• [TASK DESCRIPTION]
Below are records. Count every line containing the word "Video" and give the number alone.

Start of DATASET CONTENT

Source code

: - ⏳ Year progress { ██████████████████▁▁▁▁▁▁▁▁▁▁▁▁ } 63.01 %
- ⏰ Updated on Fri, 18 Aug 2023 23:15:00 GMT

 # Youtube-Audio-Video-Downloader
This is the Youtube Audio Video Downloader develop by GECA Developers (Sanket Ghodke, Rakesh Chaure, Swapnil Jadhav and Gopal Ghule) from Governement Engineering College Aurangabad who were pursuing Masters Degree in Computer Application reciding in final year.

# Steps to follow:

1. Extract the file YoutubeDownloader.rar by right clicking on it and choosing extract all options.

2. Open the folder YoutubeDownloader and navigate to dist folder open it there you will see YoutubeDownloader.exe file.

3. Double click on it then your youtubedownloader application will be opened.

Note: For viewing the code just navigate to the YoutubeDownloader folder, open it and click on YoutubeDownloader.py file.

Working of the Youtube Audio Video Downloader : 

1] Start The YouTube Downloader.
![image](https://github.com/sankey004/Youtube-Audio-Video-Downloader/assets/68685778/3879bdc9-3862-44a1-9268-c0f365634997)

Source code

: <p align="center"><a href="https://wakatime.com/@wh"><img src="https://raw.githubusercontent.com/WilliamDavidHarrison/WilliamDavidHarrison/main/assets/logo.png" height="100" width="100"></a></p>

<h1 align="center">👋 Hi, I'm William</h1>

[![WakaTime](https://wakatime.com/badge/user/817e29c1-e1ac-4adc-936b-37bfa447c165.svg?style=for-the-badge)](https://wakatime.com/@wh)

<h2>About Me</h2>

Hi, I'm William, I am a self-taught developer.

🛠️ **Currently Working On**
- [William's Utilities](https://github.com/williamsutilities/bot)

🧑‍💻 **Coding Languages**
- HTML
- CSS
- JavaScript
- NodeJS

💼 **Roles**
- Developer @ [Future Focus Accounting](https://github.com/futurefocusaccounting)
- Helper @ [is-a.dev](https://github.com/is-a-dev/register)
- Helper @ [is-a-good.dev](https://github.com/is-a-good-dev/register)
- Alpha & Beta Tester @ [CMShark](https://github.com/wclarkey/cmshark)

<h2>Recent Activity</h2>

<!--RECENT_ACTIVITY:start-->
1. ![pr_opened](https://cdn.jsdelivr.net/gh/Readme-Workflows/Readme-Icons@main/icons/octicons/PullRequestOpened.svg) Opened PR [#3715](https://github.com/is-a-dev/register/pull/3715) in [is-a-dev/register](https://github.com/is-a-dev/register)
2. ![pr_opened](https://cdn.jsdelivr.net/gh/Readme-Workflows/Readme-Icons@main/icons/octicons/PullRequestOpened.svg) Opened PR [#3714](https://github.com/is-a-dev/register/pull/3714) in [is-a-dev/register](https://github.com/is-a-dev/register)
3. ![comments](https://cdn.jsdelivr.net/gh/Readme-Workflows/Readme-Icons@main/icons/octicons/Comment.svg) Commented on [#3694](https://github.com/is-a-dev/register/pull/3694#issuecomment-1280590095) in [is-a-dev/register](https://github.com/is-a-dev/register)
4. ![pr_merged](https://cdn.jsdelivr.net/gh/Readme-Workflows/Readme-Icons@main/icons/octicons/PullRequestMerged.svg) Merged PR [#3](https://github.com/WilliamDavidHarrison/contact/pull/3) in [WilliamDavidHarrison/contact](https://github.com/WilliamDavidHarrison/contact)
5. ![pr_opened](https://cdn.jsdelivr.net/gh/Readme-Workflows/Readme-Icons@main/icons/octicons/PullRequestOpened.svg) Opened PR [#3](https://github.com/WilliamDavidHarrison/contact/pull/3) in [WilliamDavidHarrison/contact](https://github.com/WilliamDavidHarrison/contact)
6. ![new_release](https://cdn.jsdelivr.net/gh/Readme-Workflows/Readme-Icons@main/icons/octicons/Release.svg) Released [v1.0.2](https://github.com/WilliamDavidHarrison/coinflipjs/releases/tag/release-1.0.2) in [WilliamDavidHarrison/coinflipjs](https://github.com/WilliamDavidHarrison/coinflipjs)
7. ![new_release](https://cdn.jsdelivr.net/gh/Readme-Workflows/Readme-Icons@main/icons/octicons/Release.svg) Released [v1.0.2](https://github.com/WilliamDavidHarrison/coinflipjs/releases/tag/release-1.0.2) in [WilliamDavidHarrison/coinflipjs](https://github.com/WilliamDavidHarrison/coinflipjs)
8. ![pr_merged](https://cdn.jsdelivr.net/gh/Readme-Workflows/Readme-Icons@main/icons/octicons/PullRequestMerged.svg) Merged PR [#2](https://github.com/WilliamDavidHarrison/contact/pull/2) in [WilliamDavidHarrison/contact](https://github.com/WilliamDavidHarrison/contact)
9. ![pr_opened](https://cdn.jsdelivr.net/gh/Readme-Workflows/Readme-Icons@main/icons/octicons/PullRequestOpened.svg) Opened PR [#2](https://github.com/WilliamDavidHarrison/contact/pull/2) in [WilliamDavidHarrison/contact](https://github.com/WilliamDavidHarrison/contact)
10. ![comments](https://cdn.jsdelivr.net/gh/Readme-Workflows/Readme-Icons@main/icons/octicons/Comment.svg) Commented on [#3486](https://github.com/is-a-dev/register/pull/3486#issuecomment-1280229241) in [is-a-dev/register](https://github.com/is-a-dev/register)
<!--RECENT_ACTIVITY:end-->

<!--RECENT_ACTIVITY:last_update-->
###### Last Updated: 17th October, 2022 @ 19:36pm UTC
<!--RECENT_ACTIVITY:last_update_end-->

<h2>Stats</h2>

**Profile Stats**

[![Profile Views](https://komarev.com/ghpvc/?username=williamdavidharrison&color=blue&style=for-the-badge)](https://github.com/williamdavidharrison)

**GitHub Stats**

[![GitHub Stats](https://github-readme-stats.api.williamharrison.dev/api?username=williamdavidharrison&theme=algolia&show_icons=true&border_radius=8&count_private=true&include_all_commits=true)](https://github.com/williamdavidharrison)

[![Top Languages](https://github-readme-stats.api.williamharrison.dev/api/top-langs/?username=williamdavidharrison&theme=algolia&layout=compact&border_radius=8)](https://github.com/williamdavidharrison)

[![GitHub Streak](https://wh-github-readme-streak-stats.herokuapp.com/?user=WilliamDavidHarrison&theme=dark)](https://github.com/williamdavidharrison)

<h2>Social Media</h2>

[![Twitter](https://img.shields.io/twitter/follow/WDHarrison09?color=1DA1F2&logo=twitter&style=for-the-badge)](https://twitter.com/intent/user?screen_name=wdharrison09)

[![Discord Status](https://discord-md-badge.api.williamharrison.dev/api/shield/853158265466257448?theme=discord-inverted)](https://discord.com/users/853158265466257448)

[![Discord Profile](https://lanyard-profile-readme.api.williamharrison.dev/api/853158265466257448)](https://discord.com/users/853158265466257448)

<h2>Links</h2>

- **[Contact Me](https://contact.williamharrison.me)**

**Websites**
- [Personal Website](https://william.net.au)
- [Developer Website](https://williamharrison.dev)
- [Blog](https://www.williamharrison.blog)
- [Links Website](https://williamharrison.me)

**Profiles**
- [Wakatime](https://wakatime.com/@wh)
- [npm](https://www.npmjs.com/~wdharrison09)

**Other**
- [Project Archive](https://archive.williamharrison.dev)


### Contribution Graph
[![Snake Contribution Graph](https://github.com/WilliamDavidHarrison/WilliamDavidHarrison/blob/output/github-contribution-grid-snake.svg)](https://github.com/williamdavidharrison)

End of DATASET CONTENT
Start of DATASET CONTENT

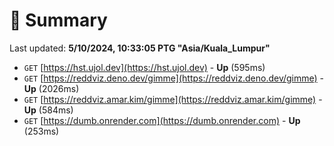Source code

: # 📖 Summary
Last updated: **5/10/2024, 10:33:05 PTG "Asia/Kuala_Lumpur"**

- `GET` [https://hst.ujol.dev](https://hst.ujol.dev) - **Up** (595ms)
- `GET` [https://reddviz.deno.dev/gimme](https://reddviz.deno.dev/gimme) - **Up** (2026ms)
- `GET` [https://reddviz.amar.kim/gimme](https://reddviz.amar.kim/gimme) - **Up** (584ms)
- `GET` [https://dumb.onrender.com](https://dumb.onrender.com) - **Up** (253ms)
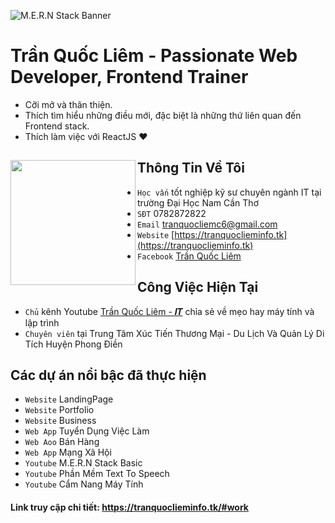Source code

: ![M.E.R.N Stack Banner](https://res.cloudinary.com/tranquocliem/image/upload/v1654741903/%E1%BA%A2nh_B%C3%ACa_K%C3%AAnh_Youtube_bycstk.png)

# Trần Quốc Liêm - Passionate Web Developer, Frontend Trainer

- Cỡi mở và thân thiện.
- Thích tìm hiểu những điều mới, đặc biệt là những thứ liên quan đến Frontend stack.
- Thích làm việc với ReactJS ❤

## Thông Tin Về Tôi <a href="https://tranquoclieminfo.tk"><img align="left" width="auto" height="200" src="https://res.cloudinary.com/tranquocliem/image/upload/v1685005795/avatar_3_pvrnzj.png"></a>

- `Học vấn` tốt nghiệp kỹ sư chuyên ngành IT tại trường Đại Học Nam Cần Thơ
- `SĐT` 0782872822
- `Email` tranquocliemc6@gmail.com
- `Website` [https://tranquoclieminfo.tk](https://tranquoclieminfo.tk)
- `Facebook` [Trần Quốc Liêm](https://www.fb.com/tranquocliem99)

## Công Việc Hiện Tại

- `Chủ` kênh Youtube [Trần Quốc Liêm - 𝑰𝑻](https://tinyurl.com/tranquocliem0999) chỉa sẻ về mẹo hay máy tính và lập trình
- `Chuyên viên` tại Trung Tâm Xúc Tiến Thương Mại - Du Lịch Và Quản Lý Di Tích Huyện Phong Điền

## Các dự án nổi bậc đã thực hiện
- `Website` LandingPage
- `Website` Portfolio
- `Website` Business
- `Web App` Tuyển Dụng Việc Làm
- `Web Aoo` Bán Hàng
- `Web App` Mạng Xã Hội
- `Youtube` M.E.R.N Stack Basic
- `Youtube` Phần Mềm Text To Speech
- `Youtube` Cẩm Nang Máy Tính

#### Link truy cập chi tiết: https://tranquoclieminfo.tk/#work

End of DATASET CONTENT
Start of DATASET CONTENT

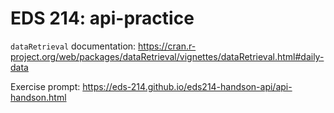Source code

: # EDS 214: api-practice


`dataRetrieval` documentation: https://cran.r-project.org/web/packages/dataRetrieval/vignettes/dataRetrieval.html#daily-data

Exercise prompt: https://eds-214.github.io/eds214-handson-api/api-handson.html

End of DATASET CONTENT

• [OUTPUT FOR THIS EXERCISE]
4